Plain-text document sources
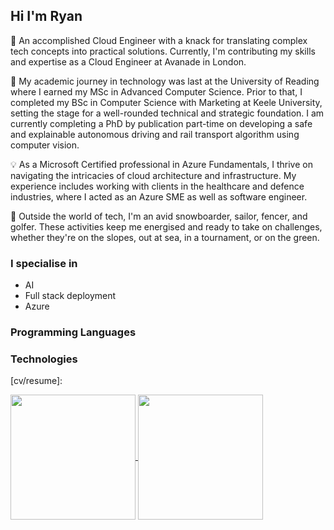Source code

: ## Hi I'm Ryan

👋 An accomplished Cloud Engineer with a knack for translating complex tech concepts into practical solutions. Currently, I'm contributing my skills and expertise as a Cloud Engineer at Avanade in London.

🚀 My academic journey in technology was last at the University of Reading where I earned my MSc in Advanced Computer Science. Prior to that, I completed my BSc in Computer Science with Marketing at Keele University, setting the stage for a well-rounded technical and strategic foundation. I am currently completing a PhD by publication part-time on developing a safe and explainable autonomous driving and rail transport algorithm using computer vision.

💡 As a Microsoft Certified professional in Azure Fundamentals, I thrive on navigating the intricacies of cloud architecture and infrastructure. My experience includes working with clients in the healthcare and defence industries, where I acted as an Azure SME as well as software engineer.

🌟 Outside the world of tech, I'm an avid snowboarder, sailor, fencer, and golfer. These activities keep me energised and ready to take on challenges, whether they're on the slopes, out at sea, in a tournament, or on the green.

### I specialise in
- AI
- Full stack deployment
- Azure

### Programming Languages

### Technologies

[linkedin]: https://www.linkedin.com/in/ryan-rasi/
[website]: https://www.ryanrasi.com
[cv/resume]: 

<a href="https://github.com/ryanrasi/">
  <img height=200 align="center" src="https://github-readme-stats.vercel.app/api?username=ryanrasi&count_private=true&show_icons=true&theme=gruvbox_light" />
<a href="https://github.com/ryanrasi/">
  <img height=200 align="center" src="https://github-readme-stats.vercel.app/api/top-langs/?username=ryanrasi&layout=compact&theme=gruvbox_light&langs_count=8" />
</a>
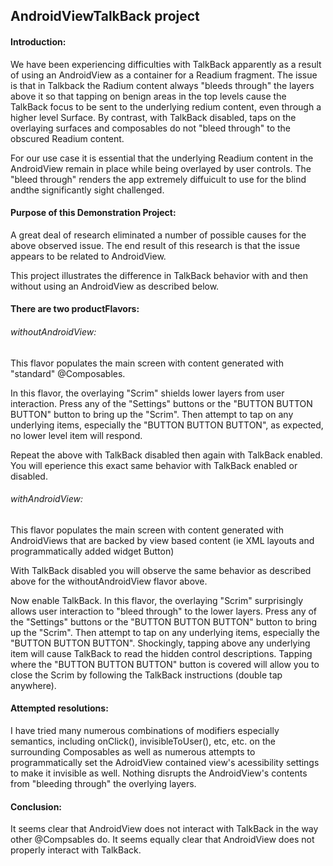 ## **AndroidViewTalkBack project**

#### Introduction:

We have been experiencing difficulties with TalkBack apparently as a result of using an AndroidView as a container for a Readium fragment. The issue is that in Talkback the Radium content always "bleeds through" the layers above it so that tapping on benign areas in the top levels cause the TalkBack focus to be sent to the underlying redium content, even through a higher level Surface. By contrast, with TalkBack disabled, taps on the overlaying surfaces and composables do not "bleed through" to the obscured Readium content.

For our use case it is essential that the underlying Readium content in the AndroidView remain in place while being overlayed by user controls. The "bleed through" renders the app extremely diffuicult to use for the blind andthe significantly sight challenged.

#### Purpose of this Demonstration Project: 

A great deal of research eliminated a number of possible causes for the above observed issue. The end result of this research is that the issue appears to be related to AndroidView.

This project illustrates the difference in TalkBack behavior with and then without using an AndroidView as described below.

#### There are two productFlavors:

###### withoutAndroidView: 

This flavor populates the main screen with content generated with "standard" @Composables.

In this flavor, the overlaying "Scrim" shields lower layers from user interaction. Press any of the "Settings" buttons or the "BUTTON BUTTON BUTTON" button to bring up the "Scrim". Then attempt to tap on any underlying items, especially the "BUTTON BUTTON BUTTON", as expected, no lower level item will respond.

Repeat the above with TalkBack disabled then again with TalkBack enabled. You will eperience this exact same behavior with TalkBack enabled or disabled.

###### withAndroidView: 

This flavor populates the main screen with content generated with AndroidViews that are backed by view based content (ie XML layouts and programmatically added widget Button)

With TalkBack disabled you will observe the same behavior as described above for the withoutAndroidView flavor above.

Now enable TalkBack. In this flavor, the overlaying "Scrim" surprisingly allows user interaction to "bleed through" to the lower layers. Press any of the "Settings" buttons or the "BUTTON BUTTON BUTTON" button to bring up the "Scrim". Then attempt to tap on any underlying items, especially the "BUTTON BUTTON BUTTON". Shockingly, tapping above any underlying item will cause TalkBack to read the hidden control descriptions. Tapping where the "BUTTON BUTTON BUTTON" button is covered will allow you to close the Scrim by following the TalkBack instructions (double tap anywhere).

#### Attempted resolutions:

I have tried many numerous combinations of modifiers especially semantics, including onClick(), invisibleToUser(), etc, etc. on the surrounding Composables as well as numerous attempts to programmatically set the AdroidView contained view's acessibility settings to make it invisible as well. Nothing disrupts the AndroidView's contents from "bleeding through" the overlying layers.

#### Conclusion:

It seems clear that AndroidView does not interact with TalkBack in the way other @Compsables do. It seems equally clear that AndroidView does not properly interact with TalkBack.







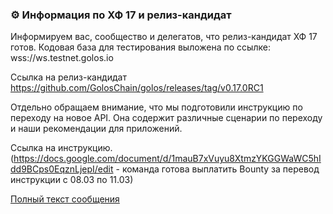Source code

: ### ⚙️ Информация по ХФ 17 и релиз-кандидат

Информируем вас, сообщество и делегатов, что релиз-кандидат ХФ 17 готов. Кодовая база для тестирования выложена по ссылке: wss://ws.testnet.golos.io

Ссылка на релиз-кандидат https://github.com/GolosChain/golos/releases/tag/v0.17.0RC1



Отдельно обращаем внимание, что мы подготовили инструкцию по переходу на новое API. Она содержит различные сценарии по переходу и наши рекомендации для приложений. 

Ссылка на инструкцию. (https://docs.google.com/document/d/1mauB7xVuyu8XtmzYKGGWaWC5hIdd9BCps0EqznLjepI/edit - команда готова выплатить Bounty за перевод инструкции с 08.03 по 11.03)

[Полный текст сообщения](https://golos.io/ru--golos/@goloscore/novosti-golos-core-informaciya-po-khf-17-i-reliz-kandidat)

## Task item
Please state how many lines in the entries above include the word "vercel", giving only the number.

## Exercise result
2